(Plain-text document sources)
- - - - - - -

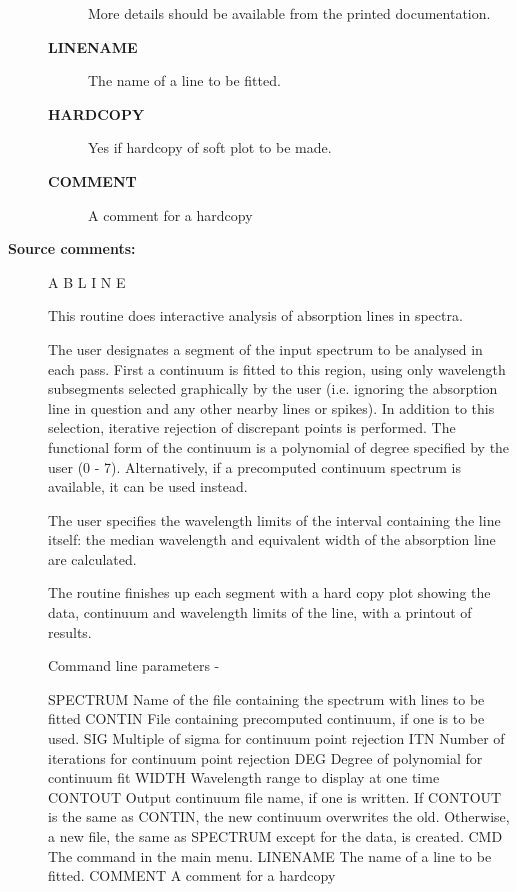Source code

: \begin{description}
\begin{description}
 More details should be available from the printed documentation.
\item [\textbf{LINENAME}]
 The name of a line to be fitted.
\item [\textbf{HARDCOPY}]
 Yes if hardcopy of soft plot to be made.
\item [\textbf{COMMENT}]
 A comment for a hardcopy
\end{description}

\item [\textbf{Source comments:}]
 A B L I N E

 This routine does interactive analysis of absorption lines in spectra.

 The user designates a segment of the input spectrum to
 be analysed in each pass.  First a continuum is fitted to this
 region, using only wavelength subsegments selected graphically
 by the user (i.e. ignoring the absorption line in question and any
 other nearby lines or spikes).  In addition to this selection,
 iterative rejection of discrepant points is performed.  The functional
 form of the continuum is a polynomial of degree specified by the
 user (0 - 7).  Alternatively, if a precomputed continuum spectrum
 is available, it can be used instead.

 The user specifies the wavelength limits of the interval containing
 the line itself: the median wavelength and equivalent width of the
 absorption line are calculated.

 The routine finishes up each segment with a hard copy plot showing
 the data, continuum and wavelength limits of the line, with a
 printout of results.

 Command line parameters -

 SPECTRUM    Name of the file containing the spectrum with
             lines to be fitted
 CONTIN      File containing precomputed continuum, if one is
             to be used.
 SIG         Multiple of sigma for continuum point rejection
 ITN         Number of iterations for continuum point rejection
 DEG         Degree of polynomial for continuum fit
 WIDTH       Wavelength range to display at one time
 CONTOUT     Output continuum file name, if one is written.  If
             CONTOUT is the same as CONTIN, the new continuum
             overwrites the old.  Otherwise, a new file, the same
             as SPECTRUM except for the data, is created.
 CMD         The command in the main menu.
 LINENAME    The name of a line to be fitted.
 COMMENT     A comment for a hardcopy


\end{description}
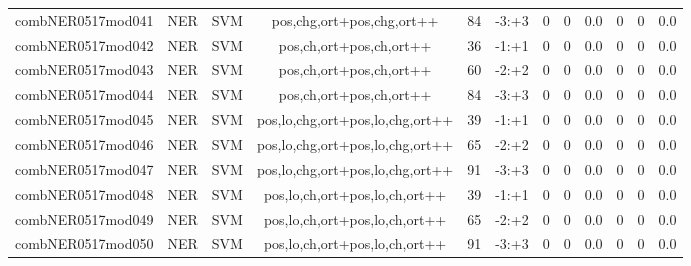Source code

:\documentclass[a4paper]{article}
\begin{document}
\begin{landscape}
\begin{center}
\begin{tabular}{ |c|c|c|c|c|c|c|c|c|c|c|c|}
 
 	
 	\small{ combNER0517mod041 } & \small{ NER} & \small{  SVM }  & pos,chg,ort+pos,chg,ort++  &  84 &  \small{  -3:+3 }  &  0 & 0 & 0.0  &  0 & 0 & 0.0 \\
 	

 
 	
 	\small{ combNER0517mod042 } & \small{ NER} & \small{  SVM }  & pos,ch,ort+pos,ch,ort++  &  36 &  \small{  -1:+1 }  &  0 & 0 & 0.0  &  0 & 0 & 0.0 \\
 	

 
 	
 	\small{ combNER0517mod043 } & \small{ NER} & \small{  SVM }  & pos,ch,ort+pos,ch,ort++  &  60 &  \small{  -2:+2 }  &  0 & 0 & 0.0  &  0 & 0 & 0.0 \\
 	

 
 	
 	\small{ combNER0517mod044 } & \small{ NER} & \small{  SVM }  & pos,ch,ort+pos,ch,ort++  &  84 &  \small{  -3:+3 }  &  0 & 0 & 0.0  &  0 & 0 & 0.0 \\
 	

 
 	
 	\small{ combNER0517mod045 } & \small{ NER} & \small{  SVM }  & pos,lo,chg,ort+pos,lo,chg,ort++  &  39 &  \small{  -1:+1 }  &  0 & 0 & 0.0  &  0 & 0 & 0.0 \\
 	

 
 	
 	\small{ combNER0517mod046 } & \small{ NER} & \small{  SVM }  & pos,lo,chg,ort+pos,lo,chg,ort++  &  65 &  \small{  -2:+2 }  &  0 & 0 & 0.0  &  0 & 0 & 0.0 \\
 	

 
 	
 	\small{ combNER0517mod047 } & \small{ NER} & \small{  SVM }  & pos,lo,chg,ort+pos,lo,chg,ort++  &  91 &  \small{  -3:+3 }  &  0 & 0 & 0.0  &  0 & 0 & 0.0 \\
 	

 
 	
 	\small{ combNER0517mod048 } & \small{ NER} & \small{  SVM }  & pos,lo,ch,ort+pos,lo,ch,ort++  &  39 &  \small{  -1:+1 }  &  0 & 0 & 0.0  &  0 & 0 & 0.0 \\
 	

 
 	
 	\small{ combNER0517mod049 } & \small{ NER} & \small{  SVM }  & pos,lo,ch,ort+pos,lo,ch,ort++  &  65 &  \small{  -2:+2 }  &  0 & 0 & 0.0  &  0 & 0 & 0.0 \\
 	

 
 	
 	\small{ combNER0517mod050 } & \small{ NER} & \small{  SVM }  & pos,lo,ch,ort+pos,lo,ch,ort++  &  91 &  \small{  -3:+3 }  &  0 & 0 & 0.0  &  0 & 0 & 0.0 \\
 	


\end{tabular}
\end{center}
\end{landscape}
\end{document}
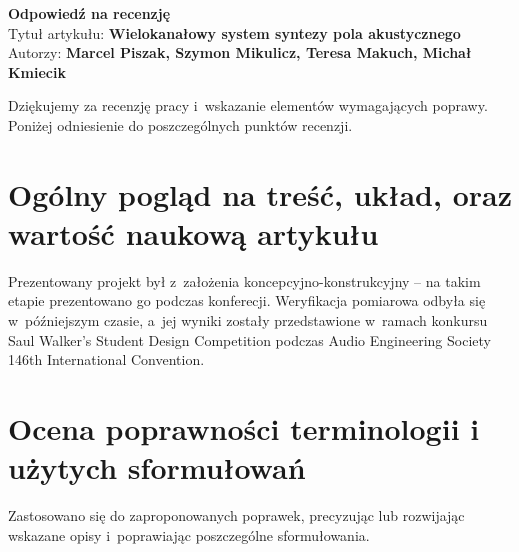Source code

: \documentclass[12pt]{article}
\begin{document}
    \begin{center}
        \textbf{\large Odpowiedź na recenzję }\\
        \vspace{10pt}
        Tytuł artykułu: \textbf{Wielokanałowy system syntezy pola akustycznego}
        \\
        Autorzy: \textbf{Marcel Piszak, Szymon Mikulicz, Teresa Makuch, Michał
        Kmiecik}
    \end{center}

Dziękujemy za recenzję pracy i~wskazanie elementów wymagających poprawy.
Poniżej odniesienie do poszczególnych punktów recenzji.

\section{Ogólny pogląd na treść, układ, oraz wartość
naukową artykułu}

Prezentowany projekt był z~założenia koncepcyjno-konstrukcyjny -- na takim
etapie prezentowano go podczas konferecji. Weryfikacja pomiarowa odbyła się
w~późniejszym czasie, a~jej wyniki zostały przedstawione w~ramach konkursu Saul
Walker's Student Design Competition podczas Audio Engineering Society 146th
International Convention.

\section{Ocena poprawności terminologii i użytych sformułowań}

Zastosowano się do zaproponowanych poprawek, precyzując lub rozwijając wskazane
opisy i~poprawiając poszczególne sformułowania.
\end{document}
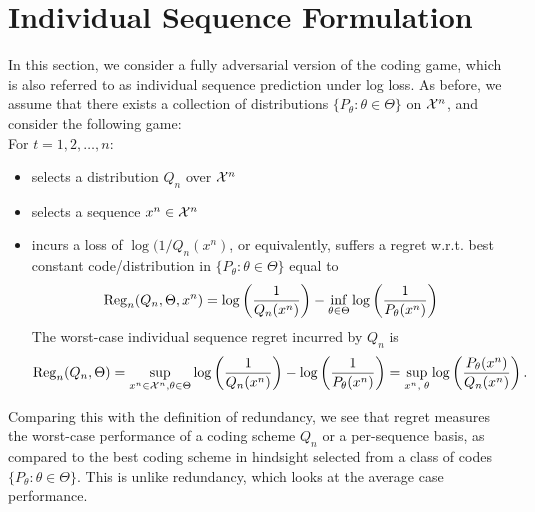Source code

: \documentclass[12pt]{article}
\begin{document}
\section{Individual Sequence Formulation}

In this section, we consider a fully adversarial version of the coding game, which is also referred to as individual sequence prediction under log loss. As before, we assume that there exists a collection of distributions $\{P_\theta: \theta \in \Theta\}$ on ${\cal X}^n$, and consider the following game: \\
For $t=1, 2, \ldots, n$: 
\begin{itemize}
    \item \coder selects a distribution $Q_n$ over ${\cal X}^n$
    \item \nature selects a sequence $x^n \in {\cal X}^n$
    \item \coder incurs a loss of $\log(1/Q_n(x^n)$, or equivalently, suffers a regret w.r.t. best constant code/distribution in $\{P_\theta: \theta \in \Theta\}$ equal to 
    \begin{align}
        \mathrm{Reg}_n(Q_n, \Theta, x^n) = \log\left( \frac{1}{Q_n(x^n)} \right) - \inf_{\theta \in \Theta} \log \left( \frac{1}{P_\theta(x^n)} \right)
    \end{align}
    The worst-case individual sequence regret incurred by $Q_n$ is 
    \begin{align}
        \mathrm{Reg}_n(Q_n, \Theta) = \sup_{x^n \in {\cal X}^n, \theta \in \Theta} \log \left( \frac{1}{Q_n(x^n)} \right) - \log \left( \frac 1 {P_\theta(x^n)} \right)= \sup_{x^n,\; \theta} \log \left( \frac{P_\theta(x^n)}{Q_n(x^n)} \right). 
    \end{align}
\end{itemize}
Comparing this with the definition of redundancy, we see that regret measures the worst-case performance of a coding scheme $Q_n$ or a per-sequence basis, as compared to the best coding scheme in hindsight selected from a class of codes $\{P_\theta: \theta \in \Theta\}$. This is unlike redundancy, which looks at the average case performance. 
\end{document}
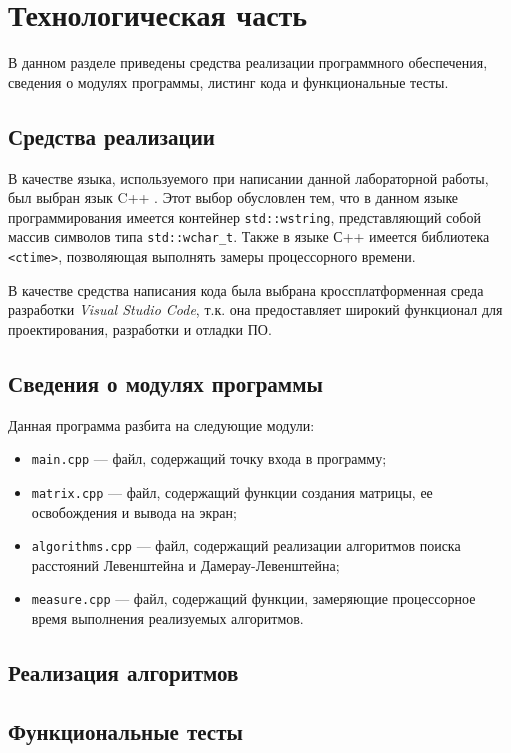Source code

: \chapter{Технологическая часть}

В данном разделе приведены средства реализации программного обеспечения, сведения о модулях программы, листинг кода и функцио\-нальные тесты.

\section{Средства реализации}

В качестве языка, используемого при написании данной лабора\-торной работы, был выбран язык C++ \cite{cpp-lang}. Этот выбор обусловлен тем, что в данном языке программирования имеется контей\-нер \texttt{std::wstring}, представляющий собой массив символов типа \texttt{std::wchar\_t}. Также в языке С++ имеется библиотека \texttt{<ctime>}, позволяющая выполнять замеры процессорного времени.

В качестве средства написания кода была выбрана кроссплатфор\-менная среда разработки \textit{Visual Studio Code}, т.к. она предоставляет ши\-рокий функционал для проектирования, разработки и отладки ПО.

\section{Сведения о модулях программы}

Данная программа разбита на следующие модули:

\begin{itemize}
    \item \texttt{main.cpp} --- файл, содержащий точку входа в программу;
    \item \texttt{matrix.cpp} --- файл, содержащий функции создания матрицы, ее освобождения и вывода на экран;
    \item \texttt{algorithms.cpp} --- файл, содержащий реализации алгоритмов поиска расстояний Левенштейна и Дамерау-Левенштейна;
    \item \texttt{measure.cpp} --- файл, содержащий функции, замеряющие процес\-сорное время выполнения реализуемых алгоритмов.
\end{itemize}

\section{Реализация алгоритмов}

\section{Функциональные тесты}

- - - - - - -

_PROBLEM TO WORK ON_:
Please restate the lines above exactly, starting at the first line of the data and stopping at the line containing "other nearby lines", which is included. Omit pictures.

_RESULT_:
Source code

: \begin{description}
\begin{description}
 More details should be available from the printed documentation.
\item [\textbf{LINENAME}]
 The name of a line to be fitted.
\item [\textbf{HARDCOPY}]
 Yes if hardcopy of soft plot to be made.
\item [\textbf{COMMENT}]
 A comment for a hardcopy
\end{description}

\item [\textbf{Source comments:}]
 A B L I N E

 This routine does interactive analysis of absorption lines in spectra.

 The user designates a segment of the input spectrum to
 be analysed in each pass.  First a continuum is fitted to this
 region, using only wavelength subsegments selected graphically
 by the user (i.e. ignoring the absorption line in question and any
 other nearby lines or spikes).  In addition to this selection,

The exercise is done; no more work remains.